IIF Managing Director Charles Dallara noted, "The last few years have seen innovations in global finance, with rising roles for hedge funds and private equity groups, growth of derivative instruments, and sizable increases in capital flows to emerging markets. Against this background we considered it prudent to reexamine risk management practices. The recommendations for financial services firms in our new report came out of that reexamination and we hope that they will be of great benefit to the firms themselves and also to the regulators."

The report stressed that both effective governance and organizational structure for managing liquidity are critical given that liquidity issues arise in various ways for firms with different mixes of business, funding structures, market characteristics, and risk appetites. The report noted that internal governance and controls are the keys to reducing liquidity risk for a firm since no formulaic approach will yield appropriate or prudential results across different firms. More specifically the Special Committee advocated that:

  • Firms should have an agreed strategy for the day-to-day management of funding of all kinds of liquidity risks that they may need to manage.
  • Such strategies should be approved by the Board of Directors and reviewed by it on a regular basis.
  • Senior management should promote the firm-wide coordination of risk management frameworks.

The report also recommended that firms should have in place:

  • Contingency plans to respond to the potential early warning signals of a crisis.
  • Strategies and tactics in the normal course of business that prevent liquidity concerns from escalating.
  • Possible strategies for dealing with the different levels of severity and types of liquidity events that could cause liquidity shortfalls, with the breadth and depth of these strategies incorporating recovery objectives that reflect the role each firm plays in the operation of the financial system.
  • A clear understanding of the role of central bank facilities and the limits on these facilities.

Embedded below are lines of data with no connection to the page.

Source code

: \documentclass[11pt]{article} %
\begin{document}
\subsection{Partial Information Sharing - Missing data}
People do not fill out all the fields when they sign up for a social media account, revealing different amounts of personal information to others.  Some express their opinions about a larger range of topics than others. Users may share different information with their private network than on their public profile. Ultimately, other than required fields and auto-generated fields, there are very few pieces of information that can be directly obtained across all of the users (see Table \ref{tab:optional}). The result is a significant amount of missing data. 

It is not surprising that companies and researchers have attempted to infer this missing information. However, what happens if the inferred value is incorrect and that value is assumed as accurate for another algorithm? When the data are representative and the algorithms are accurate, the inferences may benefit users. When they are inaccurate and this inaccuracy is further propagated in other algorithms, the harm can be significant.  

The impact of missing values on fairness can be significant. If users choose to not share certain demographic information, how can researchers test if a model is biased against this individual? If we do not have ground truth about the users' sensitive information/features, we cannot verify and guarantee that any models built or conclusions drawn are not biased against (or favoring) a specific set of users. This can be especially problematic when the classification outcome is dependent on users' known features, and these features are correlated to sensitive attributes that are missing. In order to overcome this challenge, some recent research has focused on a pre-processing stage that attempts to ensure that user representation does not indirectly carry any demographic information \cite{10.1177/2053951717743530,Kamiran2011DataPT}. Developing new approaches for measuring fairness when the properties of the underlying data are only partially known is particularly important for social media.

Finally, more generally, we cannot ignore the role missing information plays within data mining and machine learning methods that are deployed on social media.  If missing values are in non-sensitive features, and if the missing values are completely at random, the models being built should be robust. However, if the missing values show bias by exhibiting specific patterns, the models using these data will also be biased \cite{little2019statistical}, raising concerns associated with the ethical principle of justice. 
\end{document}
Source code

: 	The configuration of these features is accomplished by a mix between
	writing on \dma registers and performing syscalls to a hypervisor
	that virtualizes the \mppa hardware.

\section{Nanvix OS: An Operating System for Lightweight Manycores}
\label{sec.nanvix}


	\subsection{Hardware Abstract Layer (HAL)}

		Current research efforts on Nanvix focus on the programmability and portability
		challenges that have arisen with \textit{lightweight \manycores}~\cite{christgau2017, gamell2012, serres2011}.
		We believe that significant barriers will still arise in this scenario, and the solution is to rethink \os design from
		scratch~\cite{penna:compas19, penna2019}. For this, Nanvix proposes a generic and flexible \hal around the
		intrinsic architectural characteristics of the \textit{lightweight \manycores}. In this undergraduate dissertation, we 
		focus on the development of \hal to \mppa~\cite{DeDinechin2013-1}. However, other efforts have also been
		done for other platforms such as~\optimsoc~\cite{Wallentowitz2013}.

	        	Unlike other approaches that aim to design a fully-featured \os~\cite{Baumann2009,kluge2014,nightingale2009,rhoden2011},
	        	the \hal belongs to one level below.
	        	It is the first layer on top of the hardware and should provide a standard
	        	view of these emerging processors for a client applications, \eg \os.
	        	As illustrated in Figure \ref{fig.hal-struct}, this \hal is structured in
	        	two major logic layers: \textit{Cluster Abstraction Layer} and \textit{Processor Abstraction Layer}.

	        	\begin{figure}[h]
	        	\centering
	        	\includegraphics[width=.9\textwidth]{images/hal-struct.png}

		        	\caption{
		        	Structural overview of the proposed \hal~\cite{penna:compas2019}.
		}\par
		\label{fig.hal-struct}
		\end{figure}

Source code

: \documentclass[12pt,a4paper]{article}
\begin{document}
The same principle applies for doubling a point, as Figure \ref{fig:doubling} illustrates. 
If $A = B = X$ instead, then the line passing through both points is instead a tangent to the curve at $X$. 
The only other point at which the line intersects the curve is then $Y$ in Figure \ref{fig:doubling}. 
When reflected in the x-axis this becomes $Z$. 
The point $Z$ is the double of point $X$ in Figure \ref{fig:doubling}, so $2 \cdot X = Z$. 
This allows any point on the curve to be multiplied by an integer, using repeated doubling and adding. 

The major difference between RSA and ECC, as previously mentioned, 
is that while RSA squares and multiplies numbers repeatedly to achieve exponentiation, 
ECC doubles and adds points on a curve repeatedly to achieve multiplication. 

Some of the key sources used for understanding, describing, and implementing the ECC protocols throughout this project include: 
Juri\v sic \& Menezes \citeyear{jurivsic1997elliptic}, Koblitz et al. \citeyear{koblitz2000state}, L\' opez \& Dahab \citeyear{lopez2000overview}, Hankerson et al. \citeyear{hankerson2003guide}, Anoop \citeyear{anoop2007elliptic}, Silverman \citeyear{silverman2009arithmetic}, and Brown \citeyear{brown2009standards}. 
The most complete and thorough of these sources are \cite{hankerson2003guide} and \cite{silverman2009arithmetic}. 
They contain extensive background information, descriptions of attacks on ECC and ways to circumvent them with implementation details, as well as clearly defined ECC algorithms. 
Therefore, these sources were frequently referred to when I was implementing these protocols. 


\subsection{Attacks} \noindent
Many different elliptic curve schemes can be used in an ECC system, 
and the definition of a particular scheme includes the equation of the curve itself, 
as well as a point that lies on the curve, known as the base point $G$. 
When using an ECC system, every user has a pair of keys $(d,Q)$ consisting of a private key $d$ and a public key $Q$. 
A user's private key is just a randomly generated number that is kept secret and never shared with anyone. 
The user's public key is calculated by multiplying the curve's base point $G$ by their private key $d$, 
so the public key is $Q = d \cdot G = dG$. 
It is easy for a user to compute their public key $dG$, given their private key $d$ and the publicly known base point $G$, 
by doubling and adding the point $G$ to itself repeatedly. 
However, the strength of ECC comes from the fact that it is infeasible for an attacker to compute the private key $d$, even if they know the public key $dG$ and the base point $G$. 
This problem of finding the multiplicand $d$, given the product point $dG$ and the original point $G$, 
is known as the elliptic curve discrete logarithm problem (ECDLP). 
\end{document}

With regard to regulation, the recommendations in the new report reflect approaches that could both facilitate liquidity management for firms and make the system more robust overall. These include issues of supervision concerned with:

  • Home-host coordination.
  • Harmonization of regulations.
  • Principles-based" not "rules-based" liquidity regulations that, for example, focus on qualitative risk management guidance, rather than on prescriptive and quantitative requirements.
  • Expansion and harmonization of the range of collateral accepted by central banks and settlement systems.

Mr. Dallara pointed out, "The IIF recently commenced a comprehensive strategic dialogue with the regulators of the financial industry, including a set of key principles designed to frame relationships between regulators and the financial industry. The suggestions for regulators that are made in today's Special Committee report, particularly those relating to cross-border issues, will be part of the new strategic dialogue with the authorities."